Kenan sighed and squinted around the street. “Where are we going?”

“I don’t know. I just needed to move my legs.” Shifrah took a long breath as she looked around them.

If I was Aker, where would I be? So, I’m Aker. I’ve just killed an Espani fencer, fled a country, started a gang war, and now I need…what? To hide, or run, or just brag about the whole thing?

“I want you to give it up.”

Shifrah stopped dead and turned slowly to look at him. “What?”

“You heard me. Give it up. Stop the contracts. Stop killing. If you want to help people, you can work with me to do it the right way, to work within the law,” Kenan said.

“No.” Shifrah started walking again.

Kenan kept pace beside her. “Why not? Damn it, why not? I want us to be together, I want to make this work, but you’ve got to meet me in the middle on this.”

“The middle? How is giving up my career the middle? I’m pretty sure giving up my career is your side.” She kept walking.
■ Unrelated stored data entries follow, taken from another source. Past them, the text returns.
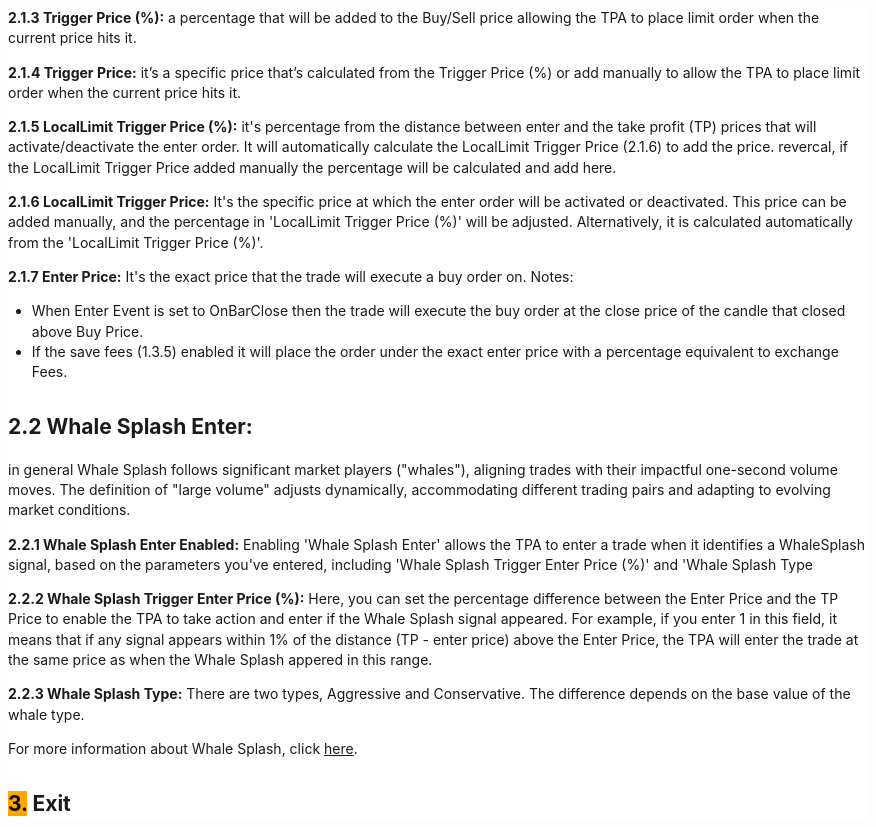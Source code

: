 **2.1.3 Trigger Price (%):** a percentage that will be added to the Buy/Sell price allowing the TPA to place limit order when the current price hits it.

**2.1.4 Trigger Price:** it’s a specific price that’s calculated from the Trigger Price (%) or add manually to allow the TPA to place limit order when the current price hits it.

**2.1.5 LocalLimit Trigger Price (%):** it's percentage from the distance between enter and the take profit (TP) prices that will activate/deactivate the enter order. It will automatically calculate the LocalLimit Trigger Price (2.1.6) to add the price. revercal, if the LocalLimit Trigger Price added manually the percentage will be calculated and add here.

**2.1.6 LocalLimit Trigger Price:** It's the specific price at which the enter order will be activated or deactivated. This price can be added manually, and the percentage in 'LocalLimit Trigger Price (%)' will be adjusted. Alternatively, it is calculated automatically from the 'LocalLimit Trigger Price (%)'.

**2.1.7 Enter Price:** It's the exact price that the trade will execute a buy order on. Notes:

* When Enter Event is set to OnBarClose then the trade will execute the buy order at the close price of the candle that closed above Buy Price.
* If the save fees (1.3.5) enabled it will place the order under the exact enter price with a percentage equivalent to exchange Fees.

## 2.2 Whale Splash Enter:

&#x20;in general Whale Splash follows significant market players ("whales"), aligning trades with their impactful one-second volume moves. The definition of "large volume" adjusts dynamically, accommodating different trading pairs and adapting to evolving market conditions.

**2.2.1 Whale Splash Enter Enabled:** Enabling 'Whale Splash Enter' allows the TPA to enter a trade when it identifies a WhaleSplash signal, based on the parameters you've entered, including 'Whale Splash Trigger Enter Price (%)' and 'Whale Splash Type

**2.2.2 Whale Splash Trigger Enter Price (%):** Here, you can set the percentage difference between the Enter Price and the TP Price to enable the TPA to take action and enter if the Whale Splash signal appeared. For example, if you enter 1 in this field, it means that if any signal appears within 1% of the distance (TP - enter price) above the Enter Price, the TPA will enter the trade at the same price as when the Whale Splash appered in this range.

**2.2.3 Whale Splash Type:** There are two types, Aggressive and Conservative. The difference depends on the base value of the whale type.

&#x20;For more information about Whale Splash, click [here](https://doc.thirddimension.exchange/strategies-and-bots/whale-splash).

## <mark style="background-color:orange;">3.</mark> Exit
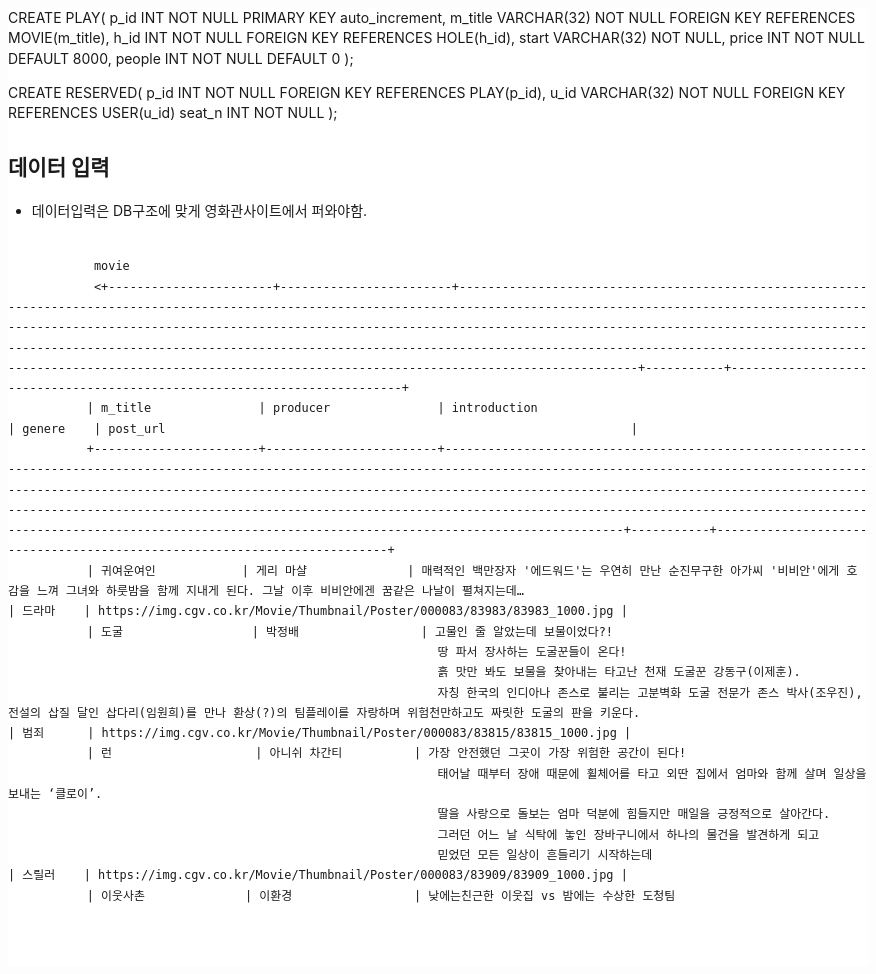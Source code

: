CREATE PLAY(
p_id INT NOT NULL PRIMARY KEY auto_increment,
m_title VARCHAR(32) NOT NULL FOREIGN KEY REFERENCES MOVIE(m_title),
h_id INT NOT NULL FOREIGN KEY REFERENCES HOLE(h_id),
start VARCHAR(32) NOT NULL,
price INT NOT NULL DEFAULT 8000,
people INT NOT NULL DEFAULT 0
);

CREATE RESERVED(
p_id INT NOT NULL FOREIGN KEY REFERENCES PLAY(p_id),
u_id VARCHAR(32) NOT NULL FOREIGN KEY REFERENCES USER(u_id)
seat_n INT NOT NULL
);
</code></pre>

## 데이터 입력
- 데이터입력은 DB구조에 맞게 영화관사이트에서 퍼와야함.
<pre><code>
            movie
            <+-----------------------+------------------------+-------------------------------------------------------------------------------------------------------------------------------------------------------------------------------------------------------------------------------------------------------------------------------------------------------------------------------------------------------------------------------------------------------------------------------------------------------------------------------------------------------------------------+-----------+--------------------------------------------------------------------------+
           | m_title               | producer               | introduction                                                                                                                                                                                                                                                                                                                                                                                                                                                                                                            | genere    | post_url                                                                 |
           +-----------------------+------------------------+-------------------------------------------------------------------------------------------------------------------------------------------------------------------------------------------------------------------------------------------------------------------------------------------------------------------------------------------------------------------------------------------------------------------------------------------------------------------------------------------------------------------------+-----------+--------------------------------------------------------------------------+
           | 귀여운여인            | 게리 마샬              | 매력적인 백만장자 &apos;에드워드&apos;는 우연히 만난 순진무구한 아가씨 &apos;비비안&apos;에게 호감을 느껴 그녀와 하룻밤을 함께 지내게 된다. 그날 이후 비비안에겐 꿈같은 나날이 펼쳐지는데…                                                                                                                                                                                                                                                                                                                                                     | 드라마    | https://img.cgv.co.kr/Movie/Thumbnail/Poster/000083/83983/83983_1000.jpg |
           | 도굴                  | 박정배                 | 고물인 줄 알았는데 보물이었다?!
                                                            땅 파서 장사하는 도굴꾼들이 온다!
                                                            흙 맛만 봐도 보물을 찾아내는 타고난 천재 도굴꾼 강동구(이제훈).
                                                            자칭 한국의 인디아나 존스로 불리는 고분벽화 도굴 전문가 존스 박사(조우진), 전설의 삽질 달인 삽다리(임원희)를 만나 환상(?)의 팀플레이를 자랑하며 위험천만하고도 짜릿한 도굴의 판을 키운다.                                                                                                                                                                                                                                                                                                                                                       | 범죄      | https://img.cgv.co.kr/Movie/Thumbnail/Poster/000083/83815/83815_1000.jpg |
           | 런                    | 아니쉬 차간티          | 가장 안전했던 그곳이 가장 위험한 공간이 된다! 
                                                            태어날 때부터 장애 때문에 휠체어를 타고 외딴 집에서 엄마와 함께 살며 일상을 보내는 ‘클로이’.
                                                            딸을 사랑으로 돌보는 엄마 덕분에 힘들지만 매일을 긍정적으로 살아간다.
                                                            그러던 어느 날 식탁에 놓인 장바구니에서 하나의 물건을 발견하게 되고
                                                            믿었던 모든 일상이 흔들리기 시작하는데                                                                                                                                                                                                                                                                                                                                                                                                                                                                                         | 스릴러    | https://img.cgv.co.kr/Movie/Thumbnail/Poster/000083/83909/83909_1000.jpg |
           | 이웃사촌              | 이환경                 | 낮에는친근한 이웃집 vs 밤에는 수상한 도청팀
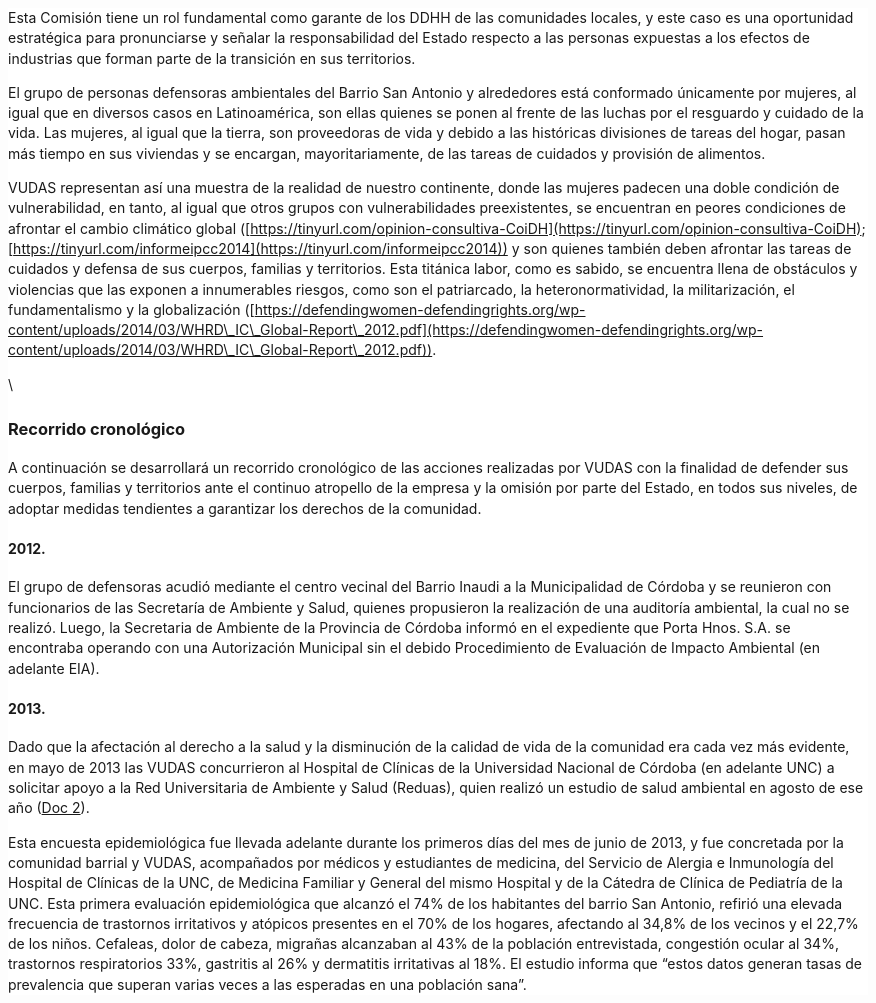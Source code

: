 Esta Comisión tiene un rol fundamental como garante de los DDHH de las comunidades locales, y este caso es una oportunidad estratégica para pronunciarse y señalar la responsabilidad del Estado respecto a las personas expuestas a los efectos de industrias que forman parte de la transición en sus territorios.

El grupo de personas defensoras ambientales del Barrio San Antonio y alrededores está conformado únicamente por mujeres, al igual que en diversos casos en Latinoamérica, son ellas quienes se ponen al frente de las luchas por el resguardo y cuidado de la vida. Las mujeres, al igual que la tierra, son proveedoras de vida y debido a las históricas divisiones de tareas del hogar, pasan más tiempo en sus viviendas y se encargan, mayoritariamente, de las tareas de cuidados y provisión de alimentos.

VUDAS representan así una muestra de la realidad de nuestro continente, donde las mujeres padecen una doble condición de vulnerabilidad, en tanto, al igual que otros grupos con vulnerabilidades preexistentes, se encuentran en peores condiciones de afrontar el cambio climático global ([https://tinyurl.com/opinion-consultiva-CoiDH](https://tinyurl.com/opinion-consultiva-CoiDH); [https://tinyurl.com/informeipcc2014](https://tinyurl.com/informeipcc2014)) y son quienes también deben afrontar las tareas de cuidados y defensa de sus cuerpos, familias y territorios. Esta titánica labor, como es sabido, se encuentra llena de obstáculos y violencias que las exponen a innumerables riesgos, como son el patriarcado, la heteronormatividad, la militarización, el fundamentalismo y la globalización ([https://defendingwomen-defendingrights.org/wp-content/uploads/2014/03/WHRD\_IC\_Global-Report\_2012.pdf](https://defendingwomen-defendingrights.org/wp-content/uploads/2014/03/WHRD\_IC\_Global-Report\_2012.pdf)).

\


### Recorrido cronológico

A continuación se desarrollará un recorrido cronológico de las acciones realizadas por VUDAS con la finalidad de defender sus cuerpos, familias y territorios ante el continuo atropello de la empresa y la omisión por parte del Estado, en todos sus niveles, de adoptar medidas tendientes a garantizar los derechos de la comunidad.

#### 2012.&#x20;

El grupo de defensoras acudió mediante el centro vecinal del Barrio Inaudi a la Municipalidad de Córdoba y se reunieron con funcionarios de las Secretaría de Ambiente y Salud, quienes propusieron la realización de una auditoría ambiental, la cual no se realizó. Luego, la Secretaria de Ambiente de la Provincia de Córdoba informó en el expediente que Porta Hnos. S.A. se encontraba operando con una Autorización Municipal sin el debido Procedimiento de Evaluación de Impacto Ambiental (en adelante EIA).

#### 2013.&#x20;

Dado que la afectación al derecho a la salud y la disminución de la calidad de vida de la comunidad era cada vez más evidente, en mayo de 2013 las VUDAS concurrieron al Hospital de Clínicas de la Universidad Nacional de Córdoba (en adelante UNC) a solicitar apoyo a la Red Universitaria de Ambiente y Salud (Reduas), quien realizó un estudio de salud ambiental en agosto de ese año ([Doc 2](corte-interamericana-de-derechos-humanos.md#pruebas)).

Esta encuesta epidemiológica fue llevada adelante durante los primeros días del mes de junio de 2013, y fue concretada por la comunidad barrial y VUDAS, acompañados por médicos y estudiantes de medicina, del Servicio de Alergia e Inmunología del Hospital de Clínicas de la UNC, de Medicina Familiar y General del mismo Hospital y de la Cátedra de Clínica de Pediatría de la UNC. Esta primera evaluación epidemiológica que alcanzó el 74% de los habitantes del barrio San Antonio, refirió una elevada frecuencia de trastornos irritativos y atópicos presentes en el 70% de los hogares, afectando al 34,8% de los vecinos y el 22,7% de los niños. Cefaleas, dolor de cabeza, migrañas alcanzaban al 43% de la población entrevistada, congestión ocular al 34%, trastornos respiratorios 33%, gastritis al 26% y dermatitis irritativas al 18%. El estudio informa que “estos datos generan tasas de prevalencia que superan varias veces a las esperadas en una población sana”.
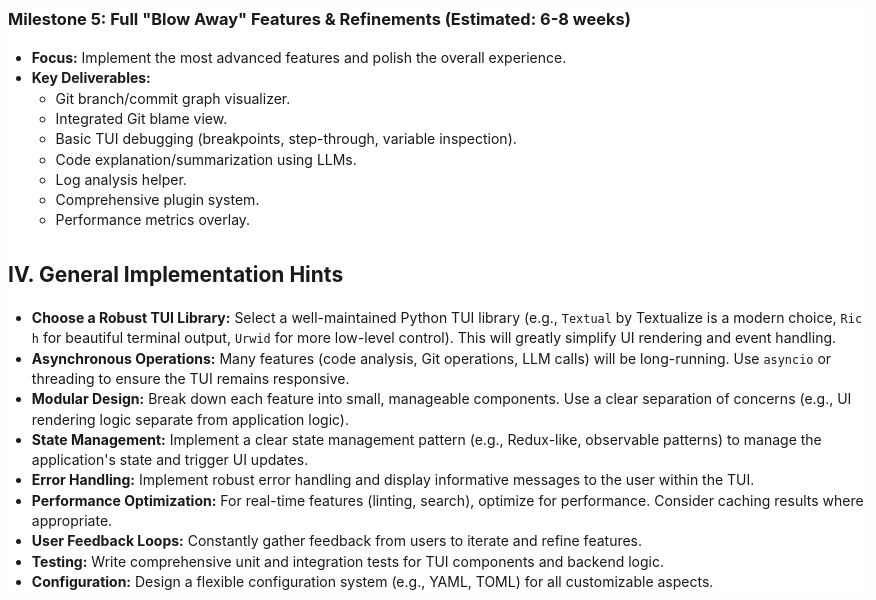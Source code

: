### Milestone 5: Full "Blow Away" Features & Refinements (Estimated: 6-8 weeks)
*   **Focus:** Implement the most advanced features and polish the overall experience.
*   **Key Deliverables:**
    *   Git branch/commit graph visualizer.
    *   Integrated Git blame view.
    *   Basic TUI debugging (breakpoints, step-through, variable inspection).
    *   Code explanation/summarization using LLMs.
    *   Log analysis helper.
    *   Comprehensive plugin system.
    *   Performance metrics overlay.

## IV. General Implementation Hints

*   **Choose a Robust TUI Library:** Select a well-maintained Python TUI library (e.g., `Textual` by Textualize is a modern choice, `Rich` for beautiful terminal output, `Urwid` for more low-level control). This will greatly simplify UI rendering and event handling.
*   **Asynchronous Operations:** Many features (code analysis, Git operations, LLM calls) will be long-running. Use `asyncio` or threading to ensure the TUI remains responsive.
*   **Modular Design:** Break down each feature into small, manageable components. Use a clear separation of concerns (e.g., UI rendering logic separate from application logic).
*   **State Management:** Implement a clear state management pattern (e.g., Redux-like, observable patterns) to manage the application's state and trigger UI updates.
*   **Error Handling:** Implement robust error handling and display informative messages to the user within the TUI.
*   **Performance Optimization:** For real-time features (linting, search), optimize for performance. Consider caching results where appropriate.
*   **User Feedback Loops:** Constantly gather feedback from users to iterate and refine features.
*   **Testing:** Write comprehensive unit and integration tests for TUI components and backend logic.
*   **Configuration:** Design a flexible configuration system (e.g., YAML, TOML) for all customizable aspects.
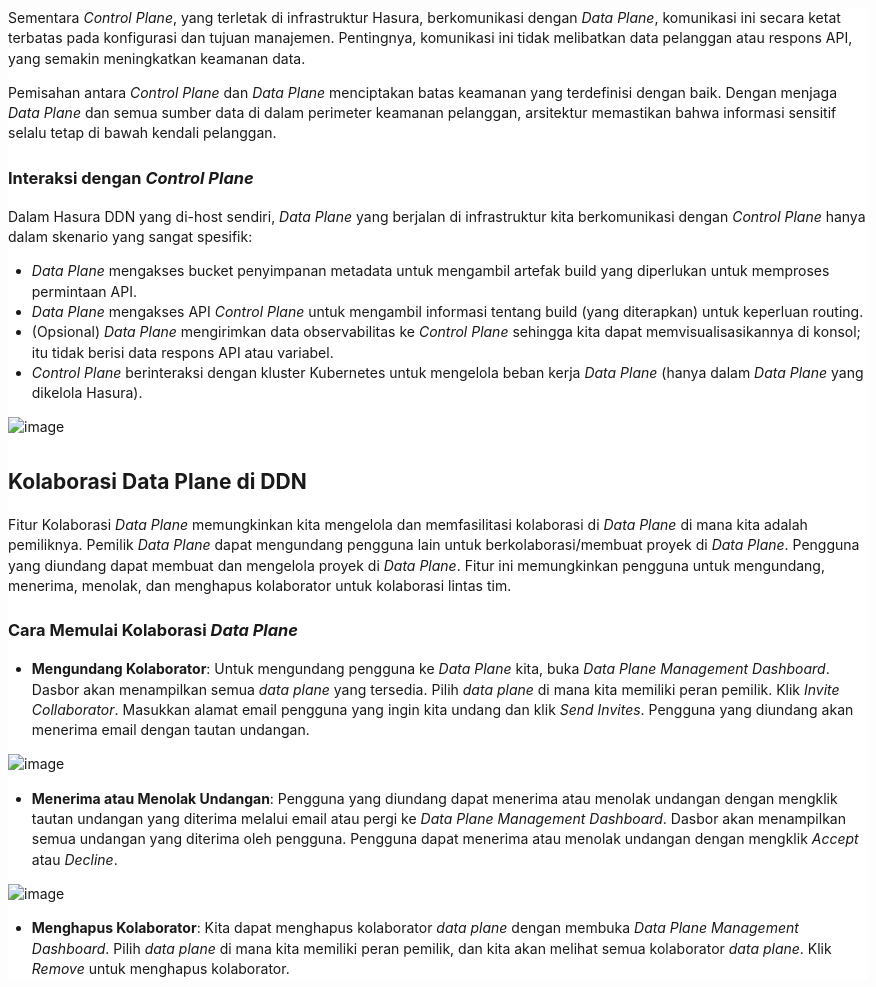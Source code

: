 Sementara *Control Plane*, yang terletak di infrastruktur Hasura, berkomunikasi dengan *Data Plane*, komunikasi ini secara ketat terbatas pada konfigurasi dan tujuan manajemen. Pentingnya, komunikasi ini tidak melibatkan data pelanggan atau respons API, yang semakin meningkatkan keamanan data.

Pemisahan antara *Control Plane* dan *Data Plane* menciptakan batas keamanan yang terdefinisi dengan baik. Dengan menjaga *Data Plane* dan semua sumber data di dalam perimeter keamanan pelanggan, arsitektur memastikan bahwa informasi sensitif selalu tetap di bawah kendali pelanggan.

### Interaksi dengan *Control Plane*
Dalam Hasura DDN yang di-host sendiri, *Data Plane* yang berjalan di infrastruktur kita berkomunikasi dengan *Control Plane* hanya dalam skenario yang sangat spesifik:

- *Data Plane* mengakses bucket penyimpanan metadata untuk mengambil artefak build yang diperlukan untuk memproses permintaan API.
- *Data Plane* mengakses API *Control Plane* untuk mengambil informasi tentang build (yang diterapkan) untuk keperluan routing.
- (Opsional) *Data Plane* mengirimkan data observabilitas ke *Control Plane* sehingga kita dapat memvisualisasikannya di konsol; itu tidak berisi data respons API atau variabel.
- *Control Plane* berinteraksi dengan kluster Kubernetes untuk mengelola beban kerja *Data Plane* (hanya dalam *Data Plane* yang dikelola Hasura).

![image](https://github.com/user-attachments/assets/cfbb46df-3208-40be-bf2a-073f9c24364e)


## Kolaborasi Data Plane di DDN

Fitur Kolaborasi *Data Plane* memungkinkan kita mengelola dan memfasilitasi kolaborasi di *Data Plane* di mana kita adalah pemiliknya. Pemilik *Data Plane* dapat mengundang pengguna lain untuk berkolaborasi/membuat proyek di *Data Plane*. Pengguna yang diundang dapat membuat dan mengelola proyek di *Data Plane*. Fitur ini memungkinkan pengguna untuk mengundang, menerima, menolak, dan menghapus kolaborator untuk kolaborasi lintas tim.

### Cara Memulai Kolaborasi *Data Plane*
- **Mengundang Kolaborator**: Untuk mengundang pengguna ke *Data Plane* kita, buka *Data Plane Management Dashboard*. Dasbor akan menampilkan semua *data plane* yang tersedia. Pilih *data plane* di mana kita memiliki peran pemilik. Klik *Invite Collaborator*. Masukkan alamat email pengguna yang ingin kita undang dan klik *Send Invites*. Pengguna yang diundang akan menerima email dengan tautan undangan.

![image](https://github.com/user-attachments/assets/8e5f3b6c-9216-4671-8a87-2e01337d3bb3)

  
- **Menerima atau Menolak Undangan**: Pengguna yang diundang dapat menerima atau menolak undangan dengan mengklik tautan undangan yang diterima melalui email atau pergi ke *Data Plane Management Dashboard*. Dasbor akan menampilkan semua undangan yang diterima oleh pengguna. Pengguna dapat menerima atau menolak undangan dengan mengklik *Accept* atau *Decline*.

![image](https://github.com/user-attachments/assets/54ba7c4f-d706-45e9-9636-06df29b8946b)


- **Menghapus Kolaborator**: Kita dapat menghapus kolaborator *data plane* dengan membuka *Data Plane Management Dashboard*. Pilih *data plane* di mana kita memiliki peran pemilik, dan kita akan melihat semua kolaborator *data plane*. Klik *Remove* untuk menghapus kolaborator.

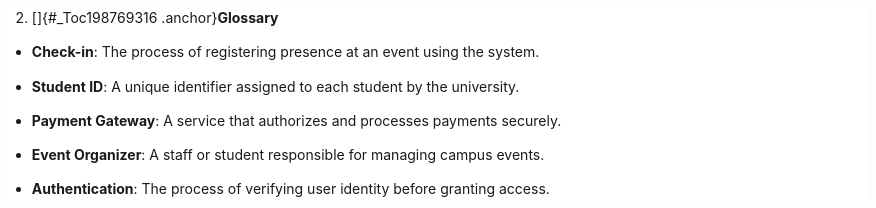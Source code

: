 2.  []{#_Toc198769316 .anchor}**Glossary**

- **Check-in**: The process of registering presence at an event using
  the system.

- **Student ID**: A unique identifier assigned to each student by the
  university.

- **Payment Gateway**: A service that authorizes and processes payments
  securely.

- **Event Organizer**: A staff or student responsible for managing
  campus events.

- **Authentication**: The process of verifying user identity before
  granting access.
There was a familiar itch in her fingers, the itch to solve the problem at hand with a stiletto under the arm straight into the heart. But there was no rage.

Why not? I was always angry at Aker and Salvator. Why not Kenan?

“Whatever the middle is, it has to be no more killing,” he said.

“No.” She walked a little faster, still scanning the crowd with one corner of her mind wondering where she should be going.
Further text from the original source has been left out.